How can I manage postpartum depression?

How can I manage postpartum depression?

Experts in psychology, nutrition and herbal medicine talk about how to manage postpartum depression.

Every year, more than 600,000 mothers cope with some form of postpartum depression, which is different from baby blues—a moderate mood change that usually lasts less than two weeks and causes only mild feelings of vulnerability, sadness, and worry. Postpartum depression symptoms can include insomnia, appetite loss, and extreme emotional distress that is sometimes intense enough to interfere with daily life. Left untreated, postpartum depression could turn into chronic, lifelong depression. Don’t tough it out. Seek guidance, and follow these experts’ tips to help work through the pain.

Clinical Psychologist

Get your rest. It is important for emotional health to protect serotonin levels, which replenish during sleep. If possible, plan a schedule with a partner to allow for five to six hours of restful, uninterrupted sleep. Also find time to exercise, follow a proper diet, and nurture yourself.

Seek emotional support. Talk with close friends about your worries, and understand that many challenges of new motherhood are temporary. Before the baby arrives, consider what life will be like and carefully plan for it. Both partners should discuss their wishes and expectations.

Don’t forget about dad. Around one in ten fathers also experiences postpartum depression. Husbands of mothers with postpartum depression are at a greater risk, and research shows that children, especially boys, with depressed fathers are more likely to have learning and behavioral disorders. Mothers and fathers should seek help immediately if they think they might be having emotional problems.

–Shoshana Bennett, PhD, Sonoma County, California


Get enough docosahexaenoic acid (DHA), an omega-3 fatty acid vital to a healthy emotional state. During pregnancy, the growing baby demands a lion’s share of DHA, and this continues if the mother is breast-feeding. Rich sources of DHA include algae, eggs, and fatty, cold-water fish like salmon and herring. However, eating the amount of fish necessary to get enough fatty acids could be dangerous because of toxins such as mercury in fish, so get your extra DHA from other sources or third-party-tested supplements.

Load up on fruits, vegetables, whole grains, and other vitamin- and mineral-rich foods. B-vitamin deficiencies in B vitamins have been associated with mood disorders and depression. The neurons in your brain need glucose to function, but they cannot store it so you need to eat more of it; vegetables, fruits, whole grains, legumes, and dairy are great sources.

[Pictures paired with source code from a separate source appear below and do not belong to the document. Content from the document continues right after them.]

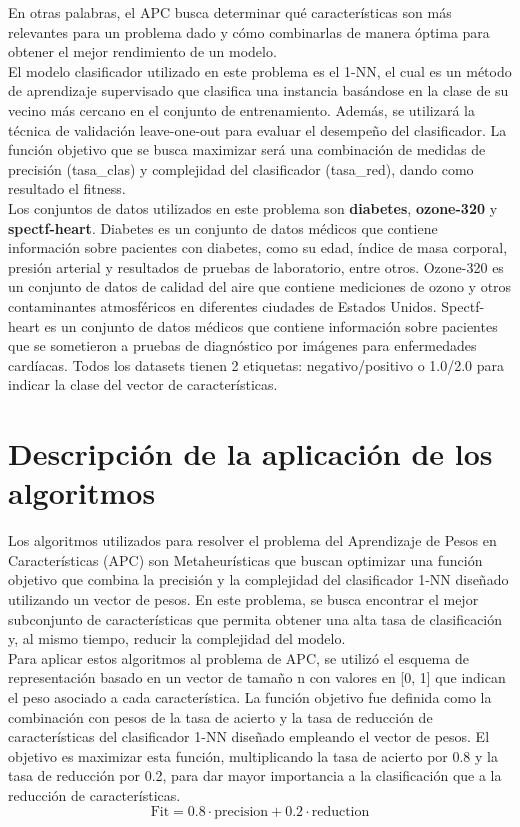 En otras palabras, el APC busca determinar qué características son más relevantes para un problema dado y cómo combinarlas de manera óptima para obtener el mejor rendimiento de un modelo. \\

El modelo clasificador utilizado en este problema es el 1-NN, el cual es un método de aprendizaje supervisado que clasifica una instancia basándose en la clase de su vecino más cercano en el conjunto de entrenamiento. Además, se utilizará la técnica de validación leave-one-out para evaluar el desempeño del clasificador. La función objetivo que se busca maximizar será una combinación de medidas de precisión (tasa\_clas) y complejidad del clasificador (tasa\_red), dando como resultado el fitness.\\

Los conjuntos de datos utilizados en este problema son \textbf{diabetes}, \textbf{ozone-320} y \textbf{spectf-heart}. Diabetes es un conjunto de datos médicos que contiene información sobre pacientes con diabetes, como su edad, índice de masa corporal, presión arterial y resultados de pruebas de laboratorio, entre otros. Ozone-320 es un conjunto de datos de calidad del aire que contiene mediciones de ozono y otros contaminantes atmosféricos en diferentes ciudades de Estados Unidos. Spectf-heart es un conjunto de datos médicos que contiene información sobre pacientes que se sometieron a pruebas de diagnóstico por imágenes para enfermedades cardíacas. Todos los datasets tienen 2 etiquetas: negativo/positivo o 1.0/2.0 para indicar la clase del vector de características.  
\newpage

\section{Descripción de la aplicación de los algoritmos}
Los algoritmos utilizados para resolver el problema del Aprendizaje de Pesos en Características (APC) son Metaheurísticas que buscan optimizar una función objetivo que combina la precisión y la complejidad del clasificador 1-NN diseñado utilizando un vector de pesos. En este problema, se busca encontrar el mejor subconjunto de características que permita obtener una alta tasa de clasificación y, al mismo tiempo, reducir la complejidad del modelo. \\

Para aplicar estos algoritmos al problema de APC, se utilizó el esquema de representación basado en un vector de tamaño n con valores en [0, 1] que indican el peso asociado a cada característica. La función objetivo fue definida como la combinación con pesos de la tasa de acierto y la tasa de reducción de características del clasificador 1-NN diseñado empleando el vector de pesos. El objetivo es maximizar esta función, multiplicando la tasa de acierto por 0.8 y la tasa de reducción por 0.2, para dar mayor importancia a la clasificación que a la reducción de características.
\[\text{Fit} = 0.8 \cdot \text{precision} + 0.2 \cdot \text{reduction}\]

Balance blood sugar.Blood sugar can become out of balance during and after pregnancy. Avoid processed foods that lack important nutrients and are filled with sugar,  which sends excess glucose into the bloodstream. This causes the pancreas to release insulin into the bloodstream to absorb the sugar, depriving the body's organs, including the brain, of energy and leading to mood swings.

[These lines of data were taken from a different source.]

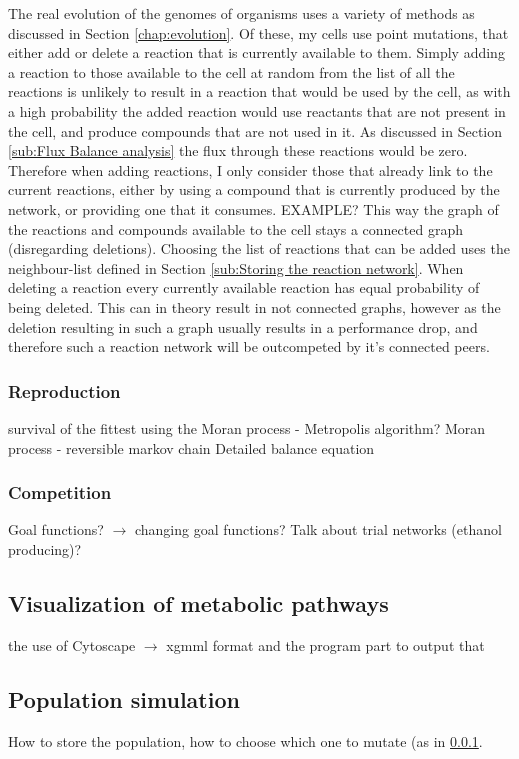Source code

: \documentclass[10pt,a4paper]{article}
\begin{document}
	The real evolution of the genomes of organisms uses a variety of methods as discussed in Section \ref{chap:evolution}. Of these, my cells use point mutations, that either add or delete a reaction that is currently available to them. Simply adding a reaction to those available to the cell at random from the list of all the reactions is unlikely to result in a reaction that would be used by the cell, as with a high probability the added reaction would use reactants that are not present in the cell, and produce compounds that are not used in it. As discussed in Section \ref{sub:Flux Balance analysis} the flux through these reactions would be zero. Therefore when adding reactions, I only consider those that already link to the current reactions, either by using a compound that is currently produced by the network, or providing one that it consumes. EXAMPLE? This way the graph of the reactions and compounds available to the cell stays a connected graph (disregarding deletions). Choosing the list of reactions that can be added uses the neighbour-list defined in Section \ref{sub:Storing the reaction network}. When deleting a reaction every currently available reaction has equal probability of being deleted. This can in theory result in not connected graphs, however as the deletion resulting in such a graph usually results in a performance drop, and therefore such a reaction network will be outcompeted by it's connected peers. 
\subsubsection{Reproduction}
\label{ssub:Reproduction}
survival of the fittest using the Moran process - Metropolis algorithm?
Moran process - reversible markov chain
Detailed balance equation

\subsubsection{Competition}
\label{ssub:Competition}
Goal functions? $\rightarrow$ changing goal functions? Talk about trial networks (ethanol producing)?

\subsection{Visualization of metabolic pathways}
\label{sub:visualization}

the use of Cytoscape $\rightarrow$ xgmml format and the  program part to output that

\subsection{Population simulation}
\label{sub:population_simulation}
How to store the population, how to choose which one to mutate (as in \ref{ssub:Reproduction}. 
\end{document}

–Jennifer Lovejoy, PhD, Seattle


Try an oatstraw infusion. An infusion is a large quantity of dried herb brewed for a long time, resulting in about 60 times more beneficial compounds than when the herb is brewed quickly, such as tea. Oatstraw is rich in nutrients that nourish the central nervous system, such as magnesium, chromium, vitamin A, and calcium. Boil water and pour it into a quart jar with 1 ounce of oatstraw; let it sit for four to eight hours.

Sip a tincture. Lemon balm tincture (available at many natural products stores) can start to relieve postpartum depression in as few as 24 hours and usually within ten days. Motherwort tincture is also effective, as is passionflower tincture, which can also relieve insomnia.

Exercise and sun are great treatments for any kind of depression. Activity generates uplifting endorphins in the body, and deep breathing during exercise floods the brain with oxygenated air. Ultraviolet rays cause the skin to synthesize vitamin D, which is heavily involved in many of the brain functions related to emotional well-being.